ASSIGNED TASK
Give only the number of lines in these records that include "specified".

RECORDS PROVIDED
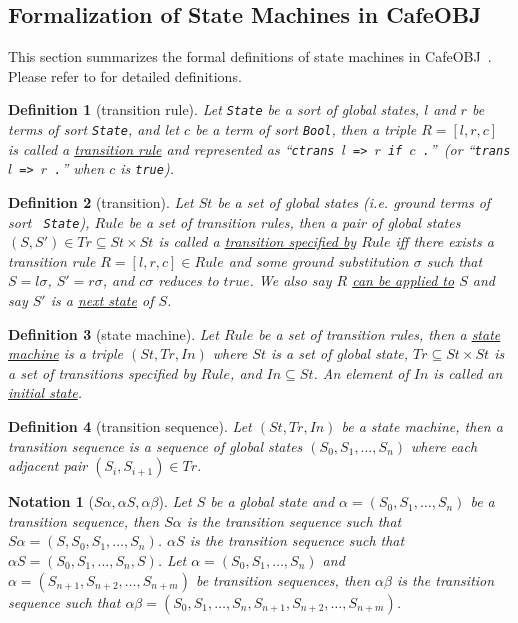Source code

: \documentclass[12pt]{report}
\newtheorem{notation}{Notation}
\newtheorem{definition}{Definition}
\newcommand{\stt}[1]{{\small{\tt {#1}}}}
\newcommand{\ul}{\underline}
\newcommand{\cafeobj}{{\sf CafeOBJ}~}
\begin{document}
\subsection{Formalization of State Machines in \cafeobj}
\label{sec:statemachine}
This section summarizes the formal definitions of state machines in
\cafeobj. Please refer to \cite{Futatsugi15} for detailed
definitions.
\begin{definition}[transition rule]
  Let {\tt State} be a sort of global states, $l$ and $r$ be terms of
  sort {\tt State}, and let $c$ be a term of sort {\tt Bool}, then a
  triple $R = [l,r,c]$ is called a \ul{transition rule} and
  represented as ``\stt{ctrans $l$ => $r$ if $c$ .}''~(or ``\stt{trans
    $l$ => $r$ .}'' when $c$ is \stt{true}).
\end{definition}
\begin{definition}[transition]
  Let $St$ be a set of global states (i.e. ground terms of sort {\tt
    State}), $Rule$ be a set of transition rules, then a pair of
  global states $(S,S')\in Tr\subseteq St\times St$ is called a
  \ul{transition specified by} $Rule$ iff there exists a transition
  rule $R=[l,r,c]\in Rule$ and some ground substitution $\sigma$ such
  that $S=l\sigma$, $S'=r\sigma$, and $c\sigma$ reduces to $true$. We
  also say $R$ \ul{can be applied to} $S$ and say $S'$ is a \ul{next
    state} of $S$.
\end{definition}
\begin{definition}[state machine]
  Let $Rule$ be a set of transition rules, then a \ul{state machine}
  is a triple $(St,Tr,In)$ where $St$ is a set of global state,
  $Tr\subseteq St\times St$ is a set of transitions specified by
  $Rule$, and $In \subseteq St$. An element of $In$ is called an
  \ul{initial state}.
\end{definition}
\begin{definition}[transition sequence]
  Let $(St,Tr,In)$ be a state machine, then a transition sequence is a
  sequence of global states $(S_0,S_1,\dots,S_n)$ where each adjacent
  pair $(S_i,S_{i+1}) \in Tr$. 
\end{definition}
\begin{notation}[$S\alpha,\alpha S,\alpha\beta$]
  Let $S$ be a global state and $\alpha=(S_0,S_1,\dots,S_n)$ be a
  transition sequence, then \ul{$S\alpha$} is the transition sequence
  such that $S\alpha=(S,S_0,S_1,\dots,S_n)$.  \ul{$\alpha S$} is the
  transition sequence such that $\alpha S=(S_0,S_1,\dots,S_n,S)$.  Let
  $\alpha=(S_0,S_1,\dots,S_n)$ and
  $\alpha=(S_{n+1},S_{n+2},\dots,S_{n+m})$ be transition sequences,
  then \ul{$\alpha\beta$} is the transition sequence such that
  $\alpha\beta=(S_0,S_1,\dots,S_n,S_{n+1},S_{n+2},\dots,S_{n+m})$.
\end{notation}
\end{document}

EXERCISE OUTPUT
2